Innovator Vol. 38 No. 1 - Fall 07: RE-IMAGINING TEACHER EDUCATION
Kevin Karr (ABED '91 CERTT EDUC '91)
When Northside principal Kevin Karr transferred to King, another Ann Arbor elementary school, the parents and kids he’d left behind said they’d miss him. He never anticipated how much one family would miss him—enough to move, just so their two kids could attend the school where he was principal.
“I was touched,” he acknowledges—the more so because he and the mother had occasionally clashed. However, those who’ve observed the U-M School of Education graduate on the job aren’t surprised. “Kevin is a natural leader,” says former Ann Arbor school board member Kathy Griswold.
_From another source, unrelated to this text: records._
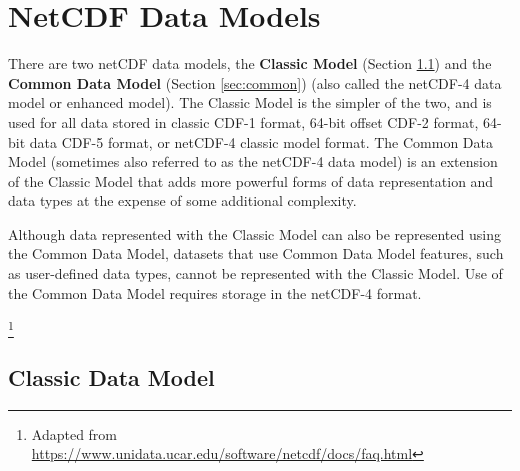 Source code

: \section{NetCDF Data Models}

{\itshape

There are two netCDF data models, the \textbf{Classic Model} (Section \ref{sec:classic}) and the \textbf{Common Data Model} (Section \ref{sec:common}) (also called the netCDF-4 data model or enhanced model). The Classic Model is the simpler of the two, and is used for all data stored in classic CDF-1 format, 64-bit offset CDF-2 format, 64-bit data CDF-5 format, or netCDF-4 classic model format. The Common Data Model (sometimes also referred to as the netCDF-4 data model) is an extension of the Classic Model that adds more powerful forms of data representation and data types at the expense of some additional complexity.

Although data represented with the Classic Model can also be represented using the Common Data Model, datasets that use Common Data Model features, such as user-defined data types, cannot be represented with the Classic Model. Use of the Common Data Model requires storage in the netCDF-4 format.
}\footnote{Adapted from \url{https://www.unidata.ucar.edu/software/netcdf/docs/faq.html}}

\subsection{Classic Data Model}
\label{sec:classic}

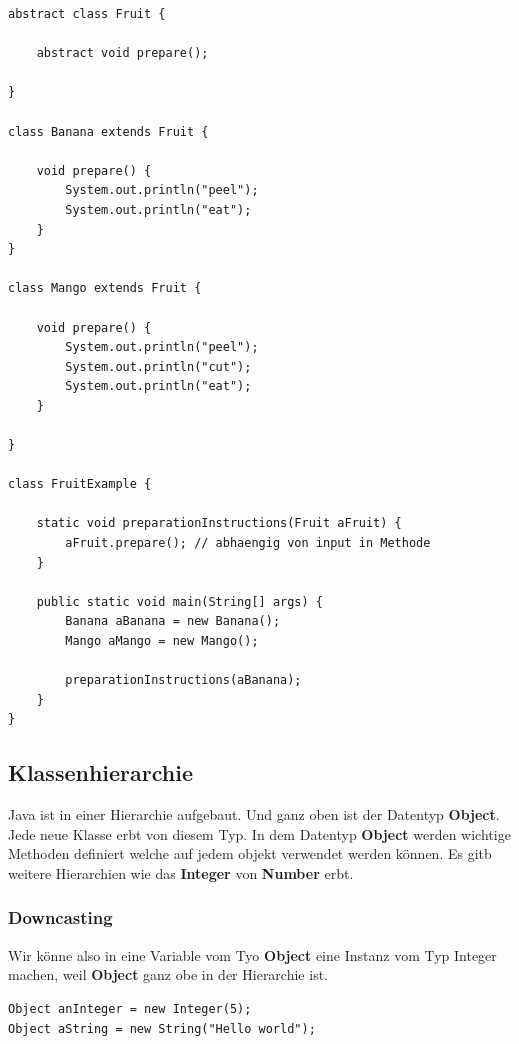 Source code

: \documentclass[12pt]{article}
\begin{document}
    \begin{lstlisting}[caption=Polymorphismus]
abstract class Fruit {

    abstract void prepare();
  
}

class Banana extends Fruit {

    void prepare() {
        System.out.println("peel");
        System.out.println("eat");
    }
}

class Mango extends Fruit {

    void prepare() {
        System.out.println("peel");
        System.out.println("cut");
        System.out.println("eat");
    }

}

class FruitExample {

    static void preparationInstructions(Fruit aFruit) {
        aFruit.prepare(); // abhaengig von input in Methode
    }

    public static void main(String[] args) {
        Banana aBanana = new Banana();
        Mango aMango = new Mango();

        preparationInstructions(aBanana);
    }
}
    \end{lstlisting}

    \subsection*{Klassenhierarchie}

    Java ist in einer Hierarchie aufgebaut. Und ganz oben ist der Datentyp \textbf{Object}. Jede neue Klasse erbt von diesem Typ. 
    In dem Datentyp \textbf{Object} werden wichtige Methoden definiert welche auf jedem objekt verwendet werden können. 
    Es gitb weitere Hierarchien wie das \textbf{Integer} von \textbf{Number} erbt. 


    \subsubsection*{Downcasting}

    Wir könne also in eine Variable vom Tyo \textbf{Object} eine Instanz vom Typ Integer machen, weil \textbf{Object} ganz obe in der Hierarchie ist. 

    \begin{lstlisting}[caption=erbt von Object]
Object anInteger = new Integer(5);
Object aString = new String("Hello world");
    \end{lstlisting}
\end{document}
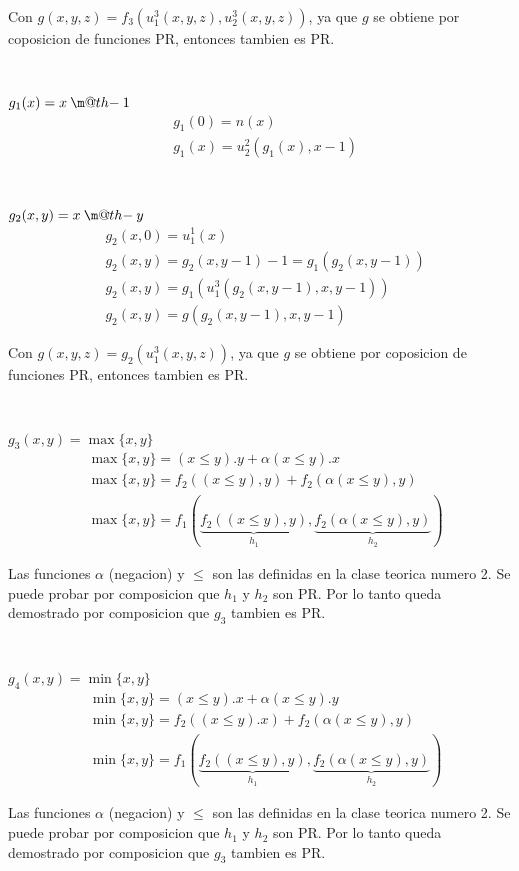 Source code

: \documentclass{report}
\makeatletter
\newcommand{\dotminus}{\mathbin{\text{\@dotminus}}}
\newcommand{\@dotminus}{%
  \ooalign{\hidewidth\raise1ex\hbox{.}\hidewidth\cr$\m@th-$\cr}%
}
\makeatother
\begin{document}
Con $g(x,y,z) = f_3(u_1^3(x,y,z),u_2^3(x,y,z))$, ya que $g$ se obtiene por coposicion de funciones PR, entonces tambien es PR.

~

\sol
$g_1(x)=x \dotminus 1$
\begin{align*}
	&g_{1}(0)=n(x)\\&g_{1}(x)=u_{2}^{2}(g_{1}(x),x-1)
\end{align*}

~

\sol
$g_2(x,y)=x \dotminus y$
\begin{align*}
	&g_{2}(x,0)=u_{1}^{1}(x)\\
	&g_{2}(x,y)=g_{2}(x,y-1)-1=g_{1}(g_{2}(x,y-1))\\
	&g_{2}(x,y)=g_{1}(u_{1}^{3}(g_{2}(x,y-1),x,y-1))\\
	&g_{2}(x,y)=g(g_{2}(x,y-1),x,y-1)
\end{align*}

Con $g(x,y,z) = g_2(u_1^3(x,y,z))$, ya que $g$ se obtiene por coposicion de funciones PR, entonces tambien es PR.

~

\sol
$g_3(x,y)=\max\{x,y\}$
\begin{align*}
	&\max\{x,y\}=(x\leqslant y).y+\alpha(x\leqslant y).x\\
	&\max\{x,y\}=f_{2}((x\leqslant y),y)+f_{2}(\alpha(x\leqslant y),y)\\
	&\max\{x,y\}=f_{1}(\underbrace{f_{2}((x\leqslant y),y)}_{h_{1}},\underbrace{f_{2}(\alpha(x\leqslant y),y)}_{h_{2}})
\end{align*}

Las funciones $\alpha$ (negacion) y $\leq$ son las definidas en la clase teorica numero 2.
Se puede probar por composicion que $h_1$ y $h_2$ son PR. Por lo tanto queda demostrado por composicion que $g_3$ tambien es PR.

~

\sol
$g_4(x,y)=\min\{x,y\}$
\begin{align*}
	&\min\{x,y\}=(x\leqslant y).x+\alpha(x\leqslant y).y\\
	&\min\{x,y\}=f_{2}((x\leqslant y).x)+f_{2}(\alpha(x\leqslant y),y)\\
	&\min\{x,y\}=f_{1}(\underbrace{f_{2}((x\leqslant y),y)}_{h_{1}},\underbrace{f_{2}(\alpha(x\leqslant y),y)}_{h_{2}})
\end{align*}

Las funciones $\alpha$ (negacion) y $\leq$ son las definidas en la clase teorica numero 2.
Se puede probar por composicion que $h_1$ y $h_2$ son PR. Por lo tanto queda demostrado por composicion que $g_3$ tambien es PR.
\end{document}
Now 39, Karr taught at Northside several years. When he was just 30, after a brief stint as acting principal, he took the top job. Karr’s biggest challenge was to improve the dismal reading and writing skills of too many students. When he left after six years, the reading and writing test scores had risen from below average to among the district’s highest. Karr emphasized “balanced literacy,” an approach that encourages both group and individual reading. He visited classrooms regularly. “You have to both deliver the message and support the teachers,”
he says.
At the more affluent Martin Luther King Jr. Elementary School, Karr deals with professional parents who sometimes set very high goals for their children. He works on helping parents develop and set realistic expectations—while forcing himself to be straight about his own. His courses at U-M, he says, led him to set “very high standards for the work I do.” (Another bonus of attending U-M: he met his wife, Stephanie. She teaches math and science, and they are the parents of Ryan, 12.)
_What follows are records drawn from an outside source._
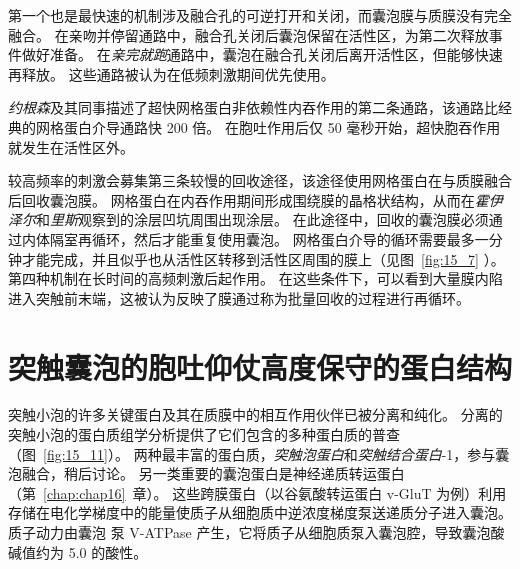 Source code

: 第一个也是最快速的机制涉及融合孔的可逆打开和关闭，而囊泡膜与质膜没有完全融合。
在亲吻并停留通路中，融合孔关闭后囊泡保留在活性区，为第二次释放事件做好准备。
在\textit{亲完就跑}通路中，囊泡在融合孔关闭后离开活性区，但能够快速再释放。
这些通路被认为在低频刺激期间优先使用。


\textit{约根森}及其同事描述了超快网格蛋白非依赖性内吞作用的第二条通路，该通路比经典的网格蛋白介导通路快 200 倍。
在胞吐作用后仅 50 毫秒开始，超快胞吞作用就发生在活性区外。


较高频率的刺激会募集第三条较慢的回收途径，该途径使用网格蛋白在与质膜融合后回收囊泡膜。
网格蛋白在内吞作用期间形成围绕膜的晶格状结构，从而在\textit{霍伊泽尔}和\textit{里斯}观察到的涂层凹坑周围出现涂层。
在此途径中，回收的囊泡膜必须通过内体隔室再循环，然后才能重复使用囊泡。
网格蛋白介导的循环需要最多一分钟才能完成，并且似乎也从活性区转移到活性区周围的膜上（见图~\ref{fig:15_7} ）。
第四种机制在长时间的高频刺激后起作用。
在这些条件下，可以看到大量膜内陷进入突触前末端，这被认为反映了膜通过称为批量回收的过程进行再循环。



\section{突触囊泡的胞吐仰仗高度保守的蛋白结构}

突触小泡的许多关键蛋白及其在质膜中的相互作用伙伴已被分离和纯化。
分离的突触小泡的蛋白质组学分析提供了它们包含的多种蛋白质的普查（图~\ref{fig:15_11}）。
两种最丰富的蛋白质，\textit{突触泡蛋白}和\textit{突触结合蛋白}-1，参与囊泡融合，稍后讨论。
另一类重要的囊泡蛋白是神经递质转运蛋白（第~\ref{chap:chap16}~章）。
这些跨膜蛋白（以谷氨酸转运蛋白 v-GluT 为例）利用存储在电化学梯度中的能量使质子从细胞质中逆浓度梯度泵送递质分子进入囊泡。
质子动力由囊泡  泵 V-ATPase 产生，它将质子从细胞质泵入囊泡腔，导致囊泡酸碱值约为 5.0 的酸性。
Karr has a master’s degree in educational leadership and is a former Michigan Marching Band scholarship winner. He had pondered more lucrative careers than education, but his enjoyment of helping children learn won out. The gratifications can be sweet. Encouraging King students to write letters, he was stunned when U-M head football coach Lloyd Carr, responding to a fourth-grader’s letter, showed up at school on Karr’s birthday. (Karr had joked to King students that the football hero was his “long lost” cousin, who spelled his name differently.) The letter in itself brought Karr pleasure: “I have to keep this letter top secret,” the girl had written, “ because we don’t want my nice, caring, fun principal to know.”